Raw data: Begin
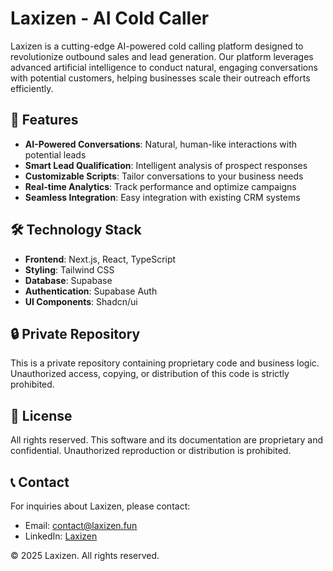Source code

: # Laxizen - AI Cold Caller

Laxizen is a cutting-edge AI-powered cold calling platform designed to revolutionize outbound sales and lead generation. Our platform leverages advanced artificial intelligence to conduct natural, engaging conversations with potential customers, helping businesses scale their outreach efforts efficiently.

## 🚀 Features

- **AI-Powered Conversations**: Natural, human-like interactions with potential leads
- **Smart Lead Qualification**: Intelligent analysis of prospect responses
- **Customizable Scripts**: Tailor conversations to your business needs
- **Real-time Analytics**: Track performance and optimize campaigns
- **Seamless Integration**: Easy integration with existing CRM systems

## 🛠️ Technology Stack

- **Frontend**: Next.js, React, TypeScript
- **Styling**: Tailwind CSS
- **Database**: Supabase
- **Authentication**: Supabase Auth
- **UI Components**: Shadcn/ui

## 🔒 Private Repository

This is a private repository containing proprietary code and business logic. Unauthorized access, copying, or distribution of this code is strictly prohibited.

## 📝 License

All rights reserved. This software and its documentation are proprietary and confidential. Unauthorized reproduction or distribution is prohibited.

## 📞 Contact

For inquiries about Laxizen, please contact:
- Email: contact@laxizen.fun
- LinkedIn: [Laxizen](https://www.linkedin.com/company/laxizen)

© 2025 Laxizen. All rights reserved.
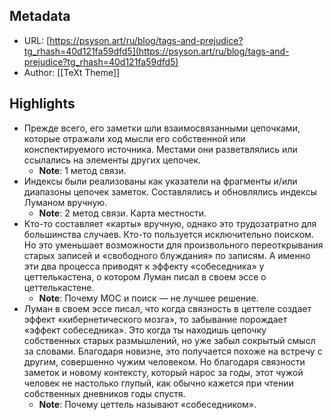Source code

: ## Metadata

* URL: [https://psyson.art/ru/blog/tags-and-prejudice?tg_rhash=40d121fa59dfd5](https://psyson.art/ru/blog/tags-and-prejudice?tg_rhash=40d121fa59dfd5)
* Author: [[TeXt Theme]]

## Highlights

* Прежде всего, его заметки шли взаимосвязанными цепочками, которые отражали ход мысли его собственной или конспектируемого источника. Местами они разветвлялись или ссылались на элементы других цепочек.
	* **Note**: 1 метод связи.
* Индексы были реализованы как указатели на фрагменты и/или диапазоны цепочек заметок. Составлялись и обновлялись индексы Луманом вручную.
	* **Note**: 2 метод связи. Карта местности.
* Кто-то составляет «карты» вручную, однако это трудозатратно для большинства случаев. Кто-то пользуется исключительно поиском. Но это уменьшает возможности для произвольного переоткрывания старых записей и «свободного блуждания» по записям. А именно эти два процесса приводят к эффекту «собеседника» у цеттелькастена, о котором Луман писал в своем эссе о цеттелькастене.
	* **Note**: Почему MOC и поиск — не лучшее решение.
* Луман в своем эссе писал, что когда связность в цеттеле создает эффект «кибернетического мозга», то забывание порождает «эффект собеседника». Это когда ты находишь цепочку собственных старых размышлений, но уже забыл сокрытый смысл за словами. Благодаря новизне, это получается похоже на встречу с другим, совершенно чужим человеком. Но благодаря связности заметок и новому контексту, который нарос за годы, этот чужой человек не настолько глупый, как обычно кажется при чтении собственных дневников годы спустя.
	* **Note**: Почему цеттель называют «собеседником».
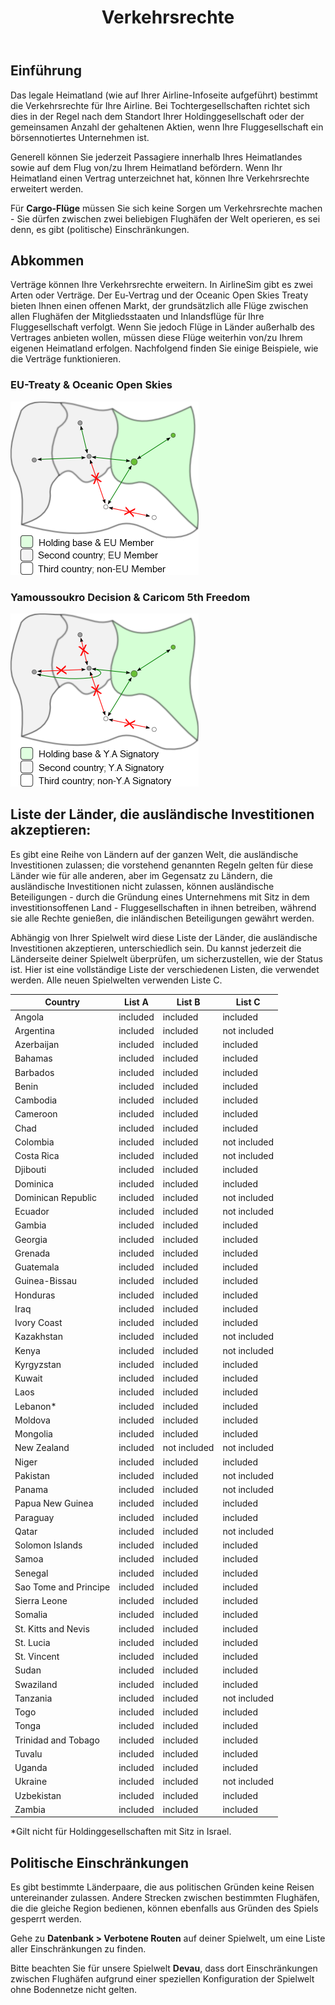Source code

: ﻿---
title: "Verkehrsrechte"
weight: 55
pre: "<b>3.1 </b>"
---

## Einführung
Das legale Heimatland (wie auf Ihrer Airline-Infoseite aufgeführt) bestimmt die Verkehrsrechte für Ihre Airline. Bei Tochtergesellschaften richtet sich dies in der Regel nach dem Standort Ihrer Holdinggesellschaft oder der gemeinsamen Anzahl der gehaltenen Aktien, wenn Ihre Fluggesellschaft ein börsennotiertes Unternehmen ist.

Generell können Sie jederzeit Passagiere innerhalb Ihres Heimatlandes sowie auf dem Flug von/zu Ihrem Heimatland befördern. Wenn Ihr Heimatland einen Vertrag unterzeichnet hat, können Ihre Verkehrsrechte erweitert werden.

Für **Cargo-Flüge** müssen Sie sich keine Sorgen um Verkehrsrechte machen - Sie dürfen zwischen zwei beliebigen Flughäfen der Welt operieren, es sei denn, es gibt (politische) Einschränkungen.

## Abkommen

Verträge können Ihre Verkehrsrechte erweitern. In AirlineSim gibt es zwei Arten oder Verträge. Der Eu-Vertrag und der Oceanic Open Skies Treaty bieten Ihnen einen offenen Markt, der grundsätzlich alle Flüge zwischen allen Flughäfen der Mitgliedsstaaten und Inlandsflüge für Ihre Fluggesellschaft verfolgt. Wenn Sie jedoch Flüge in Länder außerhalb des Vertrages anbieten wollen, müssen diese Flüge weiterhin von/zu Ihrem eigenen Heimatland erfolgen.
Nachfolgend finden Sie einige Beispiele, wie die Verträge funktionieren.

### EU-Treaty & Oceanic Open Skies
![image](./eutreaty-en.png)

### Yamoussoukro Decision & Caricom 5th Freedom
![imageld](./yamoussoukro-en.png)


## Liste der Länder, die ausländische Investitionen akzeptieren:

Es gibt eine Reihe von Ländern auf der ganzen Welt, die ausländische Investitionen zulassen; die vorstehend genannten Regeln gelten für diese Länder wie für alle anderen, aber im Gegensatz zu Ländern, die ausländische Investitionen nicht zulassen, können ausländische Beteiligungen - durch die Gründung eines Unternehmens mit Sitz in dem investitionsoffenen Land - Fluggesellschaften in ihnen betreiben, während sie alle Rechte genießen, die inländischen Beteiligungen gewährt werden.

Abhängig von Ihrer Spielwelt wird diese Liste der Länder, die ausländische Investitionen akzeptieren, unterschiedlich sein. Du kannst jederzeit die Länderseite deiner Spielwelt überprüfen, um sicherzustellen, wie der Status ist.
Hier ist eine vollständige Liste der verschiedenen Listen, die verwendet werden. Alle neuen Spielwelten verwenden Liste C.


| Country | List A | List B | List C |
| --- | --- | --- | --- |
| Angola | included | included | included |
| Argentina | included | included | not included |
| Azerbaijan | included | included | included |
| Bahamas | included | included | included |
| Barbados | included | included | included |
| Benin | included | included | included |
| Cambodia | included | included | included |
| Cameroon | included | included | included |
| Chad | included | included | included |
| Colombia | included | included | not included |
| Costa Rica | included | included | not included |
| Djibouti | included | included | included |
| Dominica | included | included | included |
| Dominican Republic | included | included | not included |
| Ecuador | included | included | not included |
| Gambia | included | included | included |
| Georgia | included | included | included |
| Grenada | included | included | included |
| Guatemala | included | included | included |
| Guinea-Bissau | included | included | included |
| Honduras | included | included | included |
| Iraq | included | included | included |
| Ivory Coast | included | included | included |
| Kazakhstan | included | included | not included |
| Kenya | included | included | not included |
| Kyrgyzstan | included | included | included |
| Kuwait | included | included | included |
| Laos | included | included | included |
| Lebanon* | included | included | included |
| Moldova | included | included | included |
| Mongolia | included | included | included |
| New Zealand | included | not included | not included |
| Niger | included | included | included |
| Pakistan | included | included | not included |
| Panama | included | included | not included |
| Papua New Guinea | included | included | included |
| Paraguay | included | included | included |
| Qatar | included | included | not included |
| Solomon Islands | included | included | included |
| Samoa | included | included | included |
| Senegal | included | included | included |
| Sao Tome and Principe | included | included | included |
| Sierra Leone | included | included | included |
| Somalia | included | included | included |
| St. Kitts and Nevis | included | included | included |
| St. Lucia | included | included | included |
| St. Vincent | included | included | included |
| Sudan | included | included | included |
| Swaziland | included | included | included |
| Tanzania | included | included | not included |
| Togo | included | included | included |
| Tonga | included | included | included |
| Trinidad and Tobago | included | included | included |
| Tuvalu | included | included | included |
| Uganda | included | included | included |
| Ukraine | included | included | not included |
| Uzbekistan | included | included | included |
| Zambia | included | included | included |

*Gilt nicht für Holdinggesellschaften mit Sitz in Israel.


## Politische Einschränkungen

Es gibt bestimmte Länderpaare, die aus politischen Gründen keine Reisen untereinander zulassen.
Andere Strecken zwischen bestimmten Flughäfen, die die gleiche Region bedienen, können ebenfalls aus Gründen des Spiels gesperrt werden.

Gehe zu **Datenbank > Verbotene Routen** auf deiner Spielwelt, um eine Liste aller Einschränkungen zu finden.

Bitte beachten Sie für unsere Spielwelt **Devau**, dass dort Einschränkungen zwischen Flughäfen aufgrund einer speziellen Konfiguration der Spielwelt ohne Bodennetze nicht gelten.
Raw data: End
The answer must be the line containing "Tobago | included | included | included |" and every line after it through the end of the records, repeated exactly.

| Trinidad and Tobago | included | included | included |
| Tuvalu | included | included | included |
| Uganda | included | included | included |
| Ukraine | included | included | not included |
| Uzbekistan | included | included | included |
| Zambia | included | included | included |

*Gilt nicht für Holdinggesellschaften mit Sitz in Israel.


## Politische Einschränkungen

Es gibt bestimmte Länderpaare, die aus politischen Gründen keine Reisen untereinander zulassen.
Andere Strecken zwischen bestimmten Flughäfen, die die gleiche Region bedienen, können ebenfalls aus Gründen des Spiels gesperrt werden.

Gehe zu **Datenbank > Verbotene Routen** auf deiner Spielwelt, um eine Liste aller Einschränkungen zu finden.

Bitte beachten Sie für unsere Spielwelt **Devau**, dass dort Einschränkungen zwischen Flughäfen aufgrund einer speziellen Konfiguration der Spielwelt ohne Bodennetze nicht gelten.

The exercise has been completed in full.